Premissa de escolaridade é retórica para culpar desempregado por sua exclusão do mercado, diz pesquisadora
 
 

LUIZ SUGIMOTO

A mudança de rumos da política econômica nos anos 90 sustenta-se no discurso da modernização produtiva, que para obter sucesso exigiria, além de tecnologias e técnicas organizacionais inovadoras, uma nova forma de uso do trabalho, com a valorização dos recursos humanos e a integração do trabalhador vestindo a camisa da empresa. Qualificação, então, passou a ser a palavra de ordem no mercado de trabalho. Hoje ela é colocada como tábua de salvação do assalariado que perdeu o amparo dos sindicatos ora enfraquecidos em função do desemprego, e como essencial ao currículo de quem ingressa na labuta para garantir seu futuro. 

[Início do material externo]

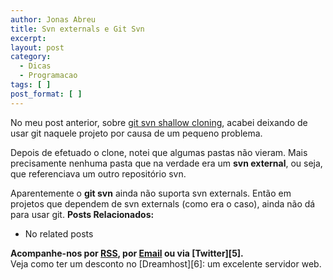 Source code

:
 ```yaml
---
author: Jonas Abreu
title: Svn externals e Git Svn
excerpt:
layout: post
category:
  - Dicas
  - Programacao
tags: [ ]
post_format: [ ]
---
```

No meu post anterior, sobre [git svn shallow cloning][1], acabei deixando de usar git naquele projeto por causa de um pequeno problema.

Depois de efetuado o clone, notei que algumas pastas não vieram. Mais precisamente nenhuma pasta que na verdade era um **svn external**, ou seja, que referenciava um outro repositório svn.

Aparentemente o **git svn** ainda não suporta svn externals. Então em projetos que dependem de svn externals (como era o caso), ainda não dá para usar git. 
**Posts Relacionados:** 
*   No related posts









**Acompanhe-nos por [ RSS][3], por [Email][4] ou via [Twitter][5].**  
Veja como ter um desconto no [Dreamhost][6]: um excelente servidor web.

 [1]: http://vidageek.net/2012/05/02/git-svn-shallow-clone/
 [2]: https://twitter.com/share
 [3]: http://feeds.feedburner.com/VidaGeek
 [4]: http://feedburner.google.com/fb/a/mailverify?uri=VidaGeek&loc=pt_BR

"É justamente esta relação direta que eu questiono. Tento mostrar que o fato de estar qualificado não garante emprego", afirma Eliane Navarro Rosandiski, ao comentar sua tese de doutorado – Modernização Produtiva e a Estrutura do Emprego Formal nos Anos 90 – no Instituto de Economia da Unicamp. Eliane compilou e sistematizou informações das indústrias automotiva e têxtil, com o objetivo de conferir em campo as avaliações teóricas, muitas vezes superficiais, de que o processo de modernização estaria levando a melhores indicadores de estabilidade de emprego, escolaridade dos trabalhadores, remuneração e produtividade.

Os dados tabulados a partir da Relação Anual de Informações Sociais (RAIS/Mtb) para os anos de 1989 e 1999 atestam que o ajuste do emprego foi essencialmente quantitativo e não qualitativo, e que a melhoria dos indicadores de escolaridade da mão-de-obra ainda empregada resulta fundamentalmente desse processo. No setor têxtil, que contrata muita mão-de-obra, a necessidade de modernização de equipamentos para concorrer com produtos importados provocou o corte de metade dos trabalhadores na década. "De fato, tem-se contratado pessoas com maior nível de escolaridade, mas para ocupar inclusive os cargos de baixa qualificação. Isto ocorre porque os quadros foram muito enxugados no bojo da reestruturação organizacional. Havendo apenas três vagas, pode-se selecionar um trabalhador mais escolarizado, independente de qual seja a qualificação mínima necessária para o desempenho da tarefa", pondera a professora.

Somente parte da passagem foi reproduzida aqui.